Stored data entries:
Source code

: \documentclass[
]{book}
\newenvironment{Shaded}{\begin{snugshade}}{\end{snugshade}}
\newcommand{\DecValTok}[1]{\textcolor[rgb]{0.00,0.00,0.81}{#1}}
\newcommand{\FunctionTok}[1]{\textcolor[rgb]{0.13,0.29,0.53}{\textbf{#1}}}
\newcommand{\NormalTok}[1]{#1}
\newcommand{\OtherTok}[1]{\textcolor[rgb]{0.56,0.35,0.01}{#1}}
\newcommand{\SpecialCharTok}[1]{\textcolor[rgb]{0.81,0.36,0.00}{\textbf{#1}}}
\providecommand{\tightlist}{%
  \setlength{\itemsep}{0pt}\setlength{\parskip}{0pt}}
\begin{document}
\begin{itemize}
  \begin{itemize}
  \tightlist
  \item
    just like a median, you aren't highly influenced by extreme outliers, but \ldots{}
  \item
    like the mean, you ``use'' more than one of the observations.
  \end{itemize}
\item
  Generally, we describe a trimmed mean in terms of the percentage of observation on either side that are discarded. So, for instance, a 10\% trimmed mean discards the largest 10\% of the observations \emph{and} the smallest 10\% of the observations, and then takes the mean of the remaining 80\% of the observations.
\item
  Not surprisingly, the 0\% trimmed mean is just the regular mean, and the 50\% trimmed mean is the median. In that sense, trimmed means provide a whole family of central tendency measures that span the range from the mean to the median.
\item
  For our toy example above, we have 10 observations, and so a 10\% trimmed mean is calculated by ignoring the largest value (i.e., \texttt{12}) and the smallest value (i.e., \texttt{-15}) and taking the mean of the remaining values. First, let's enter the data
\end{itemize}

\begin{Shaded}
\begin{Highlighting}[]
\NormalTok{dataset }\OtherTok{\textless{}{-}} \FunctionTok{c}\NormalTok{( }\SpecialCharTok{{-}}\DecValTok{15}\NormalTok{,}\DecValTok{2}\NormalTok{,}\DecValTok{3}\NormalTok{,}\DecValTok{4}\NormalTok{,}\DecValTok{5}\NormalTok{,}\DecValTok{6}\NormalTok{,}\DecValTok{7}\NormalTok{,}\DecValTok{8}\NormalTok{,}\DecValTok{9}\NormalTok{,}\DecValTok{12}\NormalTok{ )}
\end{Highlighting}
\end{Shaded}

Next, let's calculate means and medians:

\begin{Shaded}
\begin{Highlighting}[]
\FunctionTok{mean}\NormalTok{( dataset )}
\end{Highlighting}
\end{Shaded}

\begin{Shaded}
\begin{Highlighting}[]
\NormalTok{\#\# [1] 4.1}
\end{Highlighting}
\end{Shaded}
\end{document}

GOAL OF THE EXERCISE: All of the records go in your answer, copied exactly.

RESPONSE:
Source code

: \documentclass[
]{book}
\newenvironment{Shaded}{\begin{snugshade}}{\end{snugshade}}
\newcommand{\DecValTok}[1]{\textcolor[rgb]{0.00,0.00,0.81}{#1}}
\newcommand{\FunctionTok}[1]{\textcolor[rgb]{0.13,0.29,0.53}{\textbf{#1}}}
\newcommand{\NormalTok}[1]{#1}
\newcommand{\OtherTok}[1]{\textcolor[rgb]{0.56,0.35,0.01}{#1}}
\newcommand{\SpecialCharTok}[1]{\textcolor[rgb]{0.81,0.36,0.00}{\textbf{#1}}}
\providecommand{\tightlist}{%
  \setlength{\itemsep}{0pt}\setlength{\parskip}{0pt}}
\begin{document}
\begin{itemize}
  \begin{itemize}
  \tightlist
  \item
    just like a median, you aren't highly influenced by extreme outliers, but \ldots{}
  \item
    like the mean, you ``use'' more than one of the observations.
  \end{itemize}
\item
  Generally, we describe a trimmed mean in terms of the percentage of observation on either side that are discarded. So, for instance, a 10\% trimmed mean discards the largest 10\% of the observations \emph{and} the smallest 10\% of the observations, and then takes the mean of the remaining 80\% of the observations.
\item
  Not surprisingly, the 0\% trimmed mean is just the regular mean, and the 50\% trimmed mean is the median. In that sense, trimmed means provide a whole family of central tendency measures that span the range from the mean to the median.
\item
  For our toy example above, we have 10 observations, and so a 10\% trimmed mean is calculated by ignoring the largest value (i.e., \texttt{12}) and the smallest value (i.e., \texttt{-15}) and taking the mean of the remaining values. First, let's enter the data
\end{itemize}

\begin{Shaded}
\begin{Highlighting}[]
\NormalTok{dataset }\OtherTok{\textless{}{-}} \FunctionTok{c}\NormalTok{( }\SpecialCharTok{{-}}\DecValTok{15}\NormalTok{,}\DecValTok{2}\NormalTok{,}\DecValTok{3}\NormalTok{,}\DecValTok{4}\NormalTok{,}\DecValTok{5}\NormalTok{,}\DecValTok{6}\NormalTok{,}\DecValTok{7}\NormalTok{,}\DecValTok{8}\NormalTok{,}\DecValTok{9}\NormalTok{,}\DecValTok{12}\NormalTok{ )}
\end{Highlighting}
\end{Shaded}

Next, let's calculate means and medians:

\begin{Shaded}
\begin{Highlighting}[]
\FunctionTok{mean}\NormalTok{( dataset )}
\end{Highlighting}
\end{Shaded}

\begin{Shaded}
\begin{Highlighting}[]
\NormalTok{\#\# [1] 4.1}
\end{Highlighting}
\end{Shaded}
\end{document}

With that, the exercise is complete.